Search code examples
pythondjangopython-requestshttplib2

Checking if a URL exists and is smaller than x bytes without consuming full response


I have a use case where I want to check (from within a python/Django project) if a response to a GET request is smaller than x bytes, if the whole response completes within y seconds and if the response status is 200. The URL being tested is submitted by end users.

Some constraints:-

  1. HEAD request is not acceptable. Simply because some servers might not include a Content-Length, or lie about it, or simply block HEAD requests.
  2. I would not like to consume full GET response body. Imagine end user submitting url to 10GB file... all my server bandwidth(and memory) would be consumed by this.

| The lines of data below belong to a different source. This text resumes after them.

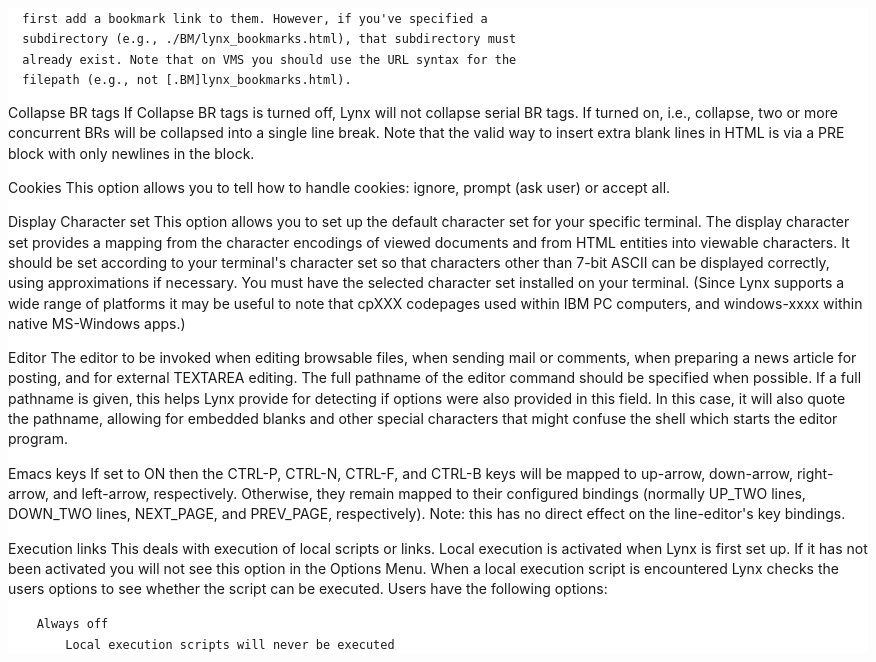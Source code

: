       first add a bookmark link to them. However, if you've specified a
      subdirectory (e.g., ./BM/lynx_bookmarks.html), that subdirectory must
      already exist. Note that on VMS you should use the URL syntax for the
      filepath (e.g., not [.BM]lynx_bookmarks.html).

  Collapse BR tags
      If Collapse BR tags is turned off, Lynx will not collapse serial BR tags.
      If turned on, i.e., collapse, two or more concurrent BRs will be
      collapsed into a single line break. Note that the valid way to insert
      extra blank lines in HTML is via a PRE block with only newlines in the
      block.

  Cookies
      This option allows you to tell how to handle cookies: ignore, prompt (ask
      user) or accept all.

  Display Character set
      This option allows you to set up the default character set for your
      specific terminal. The display character set provides a mapping from the
      character encodings of viewed documents and from HTML entities into
      viewable characters. It should be set according to your terminal's
      character set so that characters other than 7-bit ASCII can be displayed
      correctly, using approximations if necessary. You must have the selected
      character set installed on your terminal. (Since Lynx supports a wide
      range of platforms it may be useful to note that cpXXX codepages used
      within IBM PC computers, and windows-xxxx within native MS-Windows apps.)

  Editor
      The editor to be invoked when editing browsable files, when sending mail
      or comments, when preparing a news article for posting, and for external
      TEXTAREA editing. The full pathname of the editor command should be
      specified when possible.
      If a full pathname is given, this helps Lynx provide for detecting if
      options were also provided in this field. In this case, it will also
      quote the pathname, allowing for embedded blanks and other special
      characters that might confuse the shell which starts the editor program.

  Emacs keys
      If set to ON then the CTRL-P, CTRL-N, CTRL-F, and CTRL-B keys will be
      mapped to up-arrow, down-arrow, right-arrow, and left-arrow,
      respectively. Otherwise, they remain mapped to their configured bindings
      (normally UP_TWO lines, DOWN_TWO lines, NEXT_PAGE, and PREV_PAGE,
      respectively).
      Note: this has no direct effect on the line-editor's key bindings.

  Execution links
      This deals with execution of local scripts or links. Local execution is
      activated when Lynx is first set up. If it has not been activated you
      will not see this option in the Options Menu.
      When a local execution script is encountered Lynx checks the users
      options to see whether the script can be executed. Users have the
      following options:


        Always off
            Local execution scripts will never be executed
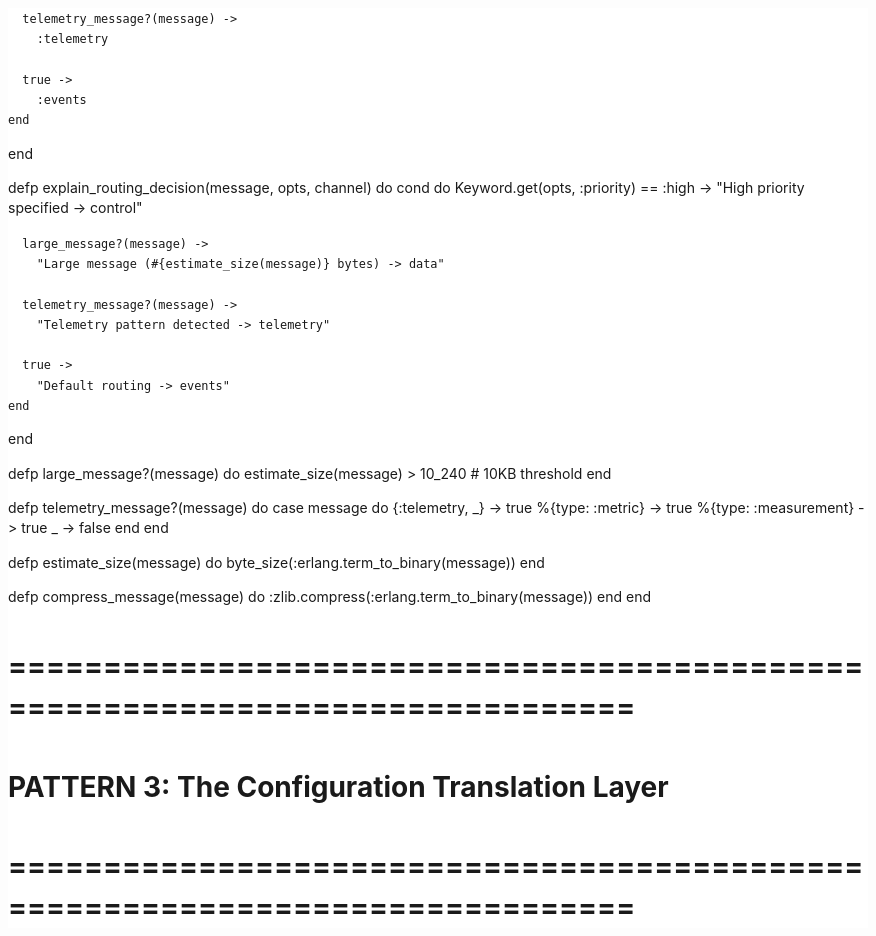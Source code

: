       telemetry_message?(message) ->
        :telemetry
      
      true ->
        :events
    end
  end
  
  defp explain_routing_decision(message, opts, channel) do
    cond do
      Keyword.get(opts, :priority) == :high ->
        "High priority specified -> control"
      
      large_message?(message) ->
        "Large message (#{estimate_size(message)} bytes) -> data"
      
      telemetry_message?(message) ->
        "Telemetry pattern detected -> telemetry"
      
      true ->
        "Default routing -> events"
    end
  end
  
  defp large_message?(message) do
    estimate_size(message) > 10_240  # 10KB threshold
  end
  
  defp telemetry_message?(message) do
    case message do
      {:telemetry, _} -> true
      %{type: :metric} -> true
      %{type: :measurement} -> true
      _ -> false
    end
  end
  
  defp estimate_size(message) do
    byte_size(:erlang.term_to_binary(message))
  end
  
  defp compress_message(message) do
    :zlib.compress(:erlang.term_to_binary(message))
  end
end

# ==============================================================================
# PATTERN 3: The Configuration Translation Layer
# ==============================================================================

tl;dr : Is there any python http api that:-

  1. Accepts a timeout for the whole transaction. (I think httplib2 does this)
  2. Response status is 200 (All http libraries do this)
  3. Kills the requests(perhaps with RST) once x bytes have been received to avoid bandwidth starvation.

The x here would probably be in order of KBs, y would be few seconds.


Solution

  • You could open the URL in urllib and read(x+1) from the returned object. If the length of the returned string is x+1, then the resource is larger than x. Then call close() on the object to close the connection, i.e. kill the request. In the worst case, this will fill the OS's TCP buffer, which is something you can not avoid anyway; usually, this should not fetch more than a few kB more than x.

    If you furthermore add a Range header to the request, sane servers will close the connection themselves after x+1 bytes. Note that this changes the reply code to 206 Partial Content, or 416 Requested range not satisfiable if the file is too small. Servers which do not support this will ignore the header, so this should be a safe measure.